The Bundesbank's strategy of small-step interest rate reductions was criticised as much too hesitant, considering the sharpness of the downturn. 'We had hoped the Bundesbank would move much earlier and lower its rates further. This policy explains to a large degree why the economic decline is continuing,' said Klaus-Werner Schatz, chief economist for the Kiel Institute for World Economics, which is one of the six.

The easing of monetary policy needs to be 'more decisive', the institutes said, while dismissing inflationary fears as unfounded.

But the strongest criticism was reserved for public finances. The institutes warned that the excessive reliance on tax increases, and the failure to rein in spending, were creating a 'severe medium-term problem for Germany's growth potential'.
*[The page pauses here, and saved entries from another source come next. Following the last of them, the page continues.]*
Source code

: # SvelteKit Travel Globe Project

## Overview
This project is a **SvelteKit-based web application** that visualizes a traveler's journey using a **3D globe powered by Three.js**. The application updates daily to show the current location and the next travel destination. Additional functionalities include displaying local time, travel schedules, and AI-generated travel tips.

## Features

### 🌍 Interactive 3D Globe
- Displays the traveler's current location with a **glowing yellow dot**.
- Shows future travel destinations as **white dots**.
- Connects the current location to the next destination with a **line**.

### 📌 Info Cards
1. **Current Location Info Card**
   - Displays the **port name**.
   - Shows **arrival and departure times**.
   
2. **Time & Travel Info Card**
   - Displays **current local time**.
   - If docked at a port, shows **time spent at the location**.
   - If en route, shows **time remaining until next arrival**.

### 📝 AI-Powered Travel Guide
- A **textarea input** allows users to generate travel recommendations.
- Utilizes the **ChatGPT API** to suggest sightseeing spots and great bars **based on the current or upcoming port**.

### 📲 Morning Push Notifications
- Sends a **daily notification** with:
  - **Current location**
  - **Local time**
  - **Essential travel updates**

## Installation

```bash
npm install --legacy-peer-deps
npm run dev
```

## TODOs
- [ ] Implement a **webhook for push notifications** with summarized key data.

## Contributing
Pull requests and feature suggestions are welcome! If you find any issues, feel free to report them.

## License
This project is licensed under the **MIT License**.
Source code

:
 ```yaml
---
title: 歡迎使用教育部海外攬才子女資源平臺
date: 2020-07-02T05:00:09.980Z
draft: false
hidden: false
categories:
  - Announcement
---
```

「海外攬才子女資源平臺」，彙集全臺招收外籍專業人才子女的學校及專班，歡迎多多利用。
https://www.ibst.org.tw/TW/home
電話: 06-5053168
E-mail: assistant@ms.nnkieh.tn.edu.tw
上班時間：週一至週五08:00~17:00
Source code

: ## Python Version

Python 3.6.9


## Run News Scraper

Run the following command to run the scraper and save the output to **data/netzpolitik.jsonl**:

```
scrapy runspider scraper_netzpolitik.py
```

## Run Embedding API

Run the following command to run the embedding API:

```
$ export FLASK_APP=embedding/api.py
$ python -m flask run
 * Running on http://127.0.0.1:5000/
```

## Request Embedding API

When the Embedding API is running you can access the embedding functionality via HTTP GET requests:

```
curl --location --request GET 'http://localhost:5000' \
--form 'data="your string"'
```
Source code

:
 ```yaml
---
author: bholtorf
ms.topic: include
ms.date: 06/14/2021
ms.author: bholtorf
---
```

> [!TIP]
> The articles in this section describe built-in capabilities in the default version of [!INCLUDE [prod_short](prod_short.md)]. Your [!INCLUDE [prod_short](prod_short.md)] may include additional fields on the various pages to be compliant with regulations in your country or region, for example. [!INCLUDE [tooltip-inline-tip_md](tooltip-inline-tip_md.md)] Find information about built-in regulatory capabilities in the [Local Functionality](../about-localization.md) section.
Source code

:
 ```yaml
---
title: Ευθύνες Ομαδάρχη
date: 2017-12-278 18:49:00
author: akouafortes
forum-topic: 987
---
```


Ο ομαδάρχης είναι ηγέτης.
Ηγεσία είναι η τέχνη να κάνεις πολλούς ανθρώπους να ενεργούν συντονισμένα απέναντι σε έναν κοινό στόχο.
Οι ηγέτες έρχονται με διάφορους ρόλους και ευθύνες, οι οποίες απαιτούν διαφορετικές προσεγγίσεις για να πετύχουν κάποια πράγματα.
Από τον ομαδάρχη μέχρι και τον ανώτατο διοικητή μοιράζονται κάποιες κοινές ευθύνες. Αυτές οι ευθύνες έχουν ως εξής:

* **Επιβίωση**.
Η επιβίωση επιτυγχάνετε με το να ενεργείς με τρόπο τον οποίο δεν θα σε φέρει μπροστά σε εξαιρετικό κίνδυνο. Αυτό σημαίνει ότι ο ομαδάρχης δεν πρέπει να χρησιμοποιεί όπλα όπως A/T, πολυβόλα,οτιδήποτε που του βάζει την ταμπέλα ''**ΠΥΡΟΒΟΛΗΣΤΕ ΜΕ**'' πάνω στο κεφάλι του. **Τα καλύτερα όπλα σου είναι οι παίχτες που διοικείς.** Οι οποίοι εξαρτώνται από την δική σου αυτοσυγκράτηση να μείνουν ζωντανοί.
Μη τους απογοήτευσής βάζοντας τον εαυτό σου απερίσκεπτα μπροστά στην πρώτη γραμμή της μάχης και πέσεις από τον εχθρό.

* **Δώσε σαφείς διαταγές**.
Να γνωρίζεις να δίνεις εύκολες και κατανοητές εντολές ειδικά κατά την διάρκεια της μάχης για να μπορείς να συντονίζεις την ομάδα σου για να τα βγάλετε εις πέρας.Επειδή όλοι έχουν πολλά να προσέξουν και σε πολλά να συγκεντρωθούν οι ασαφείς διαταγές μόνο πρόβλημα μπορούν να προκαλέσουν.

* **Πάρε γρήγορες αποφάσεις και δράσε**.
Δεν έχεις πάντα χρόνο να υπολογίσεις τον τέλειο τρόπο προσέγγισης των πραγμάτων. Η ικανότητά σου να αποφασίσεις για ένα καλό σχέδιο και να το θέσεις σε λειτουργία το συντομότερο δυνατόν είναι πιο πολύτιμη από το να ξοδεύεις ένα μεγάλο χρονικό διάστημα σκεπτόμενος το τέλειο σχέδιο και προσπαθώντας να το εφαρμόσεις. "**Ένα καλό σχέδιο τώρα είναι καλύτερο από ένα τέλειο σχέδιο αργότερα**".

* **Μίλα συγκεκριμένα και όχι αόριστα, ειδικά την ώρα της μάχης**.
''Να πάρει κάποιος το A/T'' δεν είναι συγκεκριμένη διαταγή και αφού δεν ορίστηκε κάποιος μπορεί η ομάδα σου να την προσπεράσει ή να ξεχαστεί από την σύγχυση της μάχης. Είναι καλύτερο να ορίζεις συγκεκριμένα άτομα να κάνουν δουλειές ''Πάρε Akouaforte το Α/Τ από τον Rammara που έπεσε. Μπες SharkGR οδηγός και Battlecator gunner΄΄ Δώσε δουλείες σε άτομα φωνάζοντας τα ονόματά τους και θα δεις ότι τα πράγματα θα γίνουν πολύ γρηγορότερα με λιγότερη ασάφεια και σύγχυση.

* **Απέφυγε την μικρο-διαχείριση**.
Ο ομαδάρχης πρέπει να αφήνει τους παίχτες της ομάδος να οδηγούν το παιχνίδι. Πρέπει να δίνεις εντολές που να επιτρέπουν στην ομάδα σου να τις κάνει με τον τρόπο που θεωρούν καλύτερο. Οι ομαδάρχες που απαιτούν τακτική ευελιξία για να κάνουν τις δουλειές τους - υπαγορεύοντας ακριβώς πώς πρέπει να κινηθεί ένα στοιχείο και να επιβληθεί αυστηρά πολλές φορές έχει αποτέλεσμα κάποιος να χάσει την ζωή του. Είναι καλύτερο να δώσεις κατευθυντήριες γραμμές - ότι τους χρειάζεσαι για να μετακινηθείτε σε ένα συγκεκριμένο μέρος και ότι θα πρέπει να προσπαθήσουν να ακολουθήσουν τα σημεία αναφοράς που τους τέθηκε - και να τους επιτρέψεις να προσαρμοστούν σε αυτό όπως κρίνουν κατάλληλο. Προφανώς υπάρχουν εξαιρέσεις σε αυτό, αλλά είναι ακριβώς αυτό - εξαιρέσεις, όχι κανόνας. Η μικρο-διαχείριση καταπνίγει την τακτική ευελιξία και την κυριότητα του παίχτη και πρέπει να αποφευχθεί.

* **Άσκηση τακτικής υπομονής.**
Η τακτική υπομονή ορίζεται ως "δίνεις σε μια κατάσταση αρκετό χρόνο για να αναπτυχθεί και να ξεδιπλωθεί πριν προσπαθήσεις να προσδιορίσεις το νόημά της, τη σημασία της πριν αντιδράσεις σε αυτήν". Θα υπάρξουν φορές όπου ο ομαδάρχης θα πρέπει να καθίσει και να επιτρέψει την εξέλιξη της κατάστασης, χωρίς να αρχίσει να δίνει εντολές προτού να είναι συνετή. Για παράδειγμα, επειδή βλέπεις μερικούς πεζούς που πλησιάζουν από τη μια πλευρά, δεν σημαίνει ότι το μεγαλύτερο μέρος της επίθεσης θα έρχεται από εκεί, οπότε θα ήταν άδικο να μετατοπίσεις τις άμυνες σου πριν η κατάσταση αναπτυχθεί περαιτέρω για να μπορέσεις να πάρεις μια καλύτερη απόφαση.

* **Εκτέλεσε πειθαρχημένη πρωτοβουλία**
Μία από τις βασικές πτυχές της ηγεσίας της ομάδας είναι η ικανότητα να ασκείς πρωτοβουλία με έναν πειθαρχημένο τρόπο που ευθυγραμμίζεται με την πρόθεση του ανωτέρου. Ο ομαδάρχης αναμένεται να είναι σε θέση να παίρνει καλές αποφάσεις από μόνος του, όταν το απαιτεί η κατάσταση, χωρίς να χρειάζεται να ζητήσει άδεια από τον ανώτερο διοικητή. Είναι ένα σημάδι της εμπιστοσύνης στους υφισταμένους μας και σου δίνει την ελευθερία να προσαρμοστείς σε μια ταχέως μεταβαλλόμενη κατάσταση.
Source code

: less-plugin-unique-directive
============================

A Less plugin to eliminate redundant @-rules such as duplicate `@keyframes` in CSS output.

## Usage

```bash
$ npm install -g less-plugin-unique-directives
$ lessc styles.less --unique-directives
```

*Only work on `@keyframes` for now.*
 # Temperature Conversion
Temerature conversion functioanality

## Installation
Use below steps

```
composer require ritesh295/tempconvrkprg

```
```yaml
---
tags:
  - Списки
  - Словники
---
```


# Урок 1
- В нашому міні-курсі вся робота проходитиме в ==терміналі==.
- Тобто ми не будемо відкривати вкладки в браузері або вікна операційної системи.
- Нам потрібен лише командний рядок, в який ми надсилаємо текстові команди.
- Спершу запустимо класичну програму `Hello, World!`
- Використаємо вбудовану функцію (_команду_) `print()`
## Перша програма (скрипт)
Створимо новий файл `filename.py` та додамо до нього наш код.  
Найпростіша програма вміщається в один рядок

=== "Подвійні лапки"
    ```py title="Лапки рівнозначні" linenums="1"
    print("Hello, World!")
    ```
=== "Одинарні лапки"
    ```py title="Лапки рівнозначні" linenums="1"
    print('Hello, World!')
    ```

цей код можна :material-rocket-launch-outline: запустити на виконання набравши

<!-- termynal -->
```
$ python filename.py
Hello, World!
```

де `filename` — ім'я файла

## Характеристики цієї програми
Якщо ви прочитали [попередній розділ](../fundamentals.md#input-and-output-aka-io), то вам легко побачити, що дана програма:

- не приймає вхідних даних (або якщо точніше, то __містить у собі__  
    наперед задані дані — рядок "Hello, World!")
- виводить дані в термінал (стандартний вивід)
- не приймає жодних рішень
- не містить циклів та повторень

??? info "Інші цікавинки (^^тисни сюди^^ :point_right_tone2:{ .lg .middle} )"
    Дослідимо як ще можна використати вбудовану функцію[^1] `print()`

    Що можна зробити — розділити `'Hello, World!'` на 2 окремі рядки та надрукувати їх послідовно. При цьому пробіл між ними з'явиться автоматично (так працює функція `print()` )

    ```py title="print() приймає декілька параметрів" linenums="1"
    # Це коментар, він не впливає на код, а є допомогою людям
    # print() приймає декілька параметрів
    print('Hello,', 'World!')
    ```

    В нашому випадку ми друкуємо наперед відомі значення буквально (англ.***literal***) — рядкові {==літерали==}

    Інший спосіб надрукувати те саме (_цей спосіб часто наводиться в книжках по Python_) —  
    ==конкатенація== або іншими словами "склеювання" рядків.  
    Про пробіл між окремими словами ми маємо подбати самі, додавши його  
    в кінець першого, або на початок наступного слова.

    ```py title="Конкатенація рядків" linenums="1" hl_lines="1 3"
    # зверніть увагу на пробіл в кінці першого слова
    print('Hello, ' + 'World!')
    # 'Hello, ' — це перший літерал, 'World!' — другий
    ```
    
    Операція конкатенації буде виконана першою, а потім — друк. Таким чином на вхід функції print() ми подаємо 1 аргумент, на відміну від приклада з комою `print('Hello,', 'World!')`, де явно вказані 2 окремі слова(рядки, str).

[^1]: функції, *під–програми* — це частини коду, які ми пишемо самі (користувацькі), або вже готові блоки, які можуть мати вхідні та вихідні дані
Further evidence of the slow-down in the west came yesterday from industrial output figures showing a 0.5 per cent fall in March from February. The year-on-year decline in March was 9.7 per cent. On a two-month comparison, industrial output in February and March fell 2 per cent from December and January, and was down 10.7 per cent from a year earlier. The main drops were in manufacturing output, down 12 per cent year-on-year on the two-month comparison, and capital goods production, down 15.9 per cent.

Professor Schatz, speaking on behalf of the institutes, said a fundamental re-orientation was needed in public finances. Pointing to an array of increases in taxes and duties, the institutes said that a failure to make greater savings ran the risk that 'state expenditure as a proportion of GDP remains historically high; that the achievement incentive is reduced; and that the economy's overall growth potential is smaller'.

The six institutes predicted an increase this year of 500,000 in the number of unemployed in the west, making a total of 2.3 million. The annual inflation rate will average 4 per cent. A light recovery should begin by early next year at the latest. A key pre-condition for this is lower interest rates. The institutes expect the discount rate to come down to 6 per cent by the end of 1993.

The condition of the eastern German economy remains 'critical' and there is barely any evidence of self- sustaining economic activity, the institutes said. Most industrial firms in the east continue to operate at a loss. Unemployment in the east is expected to rise to 1.25 million, with a GDP growth rate in 1993 that has been revised down to 5.5 per cent.

The Bundesbank yesterday admitted there would be 'politically unavoidable room for interpretation' in the move to European monetary union. Helmut Schlesinger, president of the German central bank, conceded the possibility of countries joining the third and final stage of monetary union, even though their inflation may be as high as 4 per cent and their public deficit above 3 per cent of GDP, the condition set in the Maastricht treaty.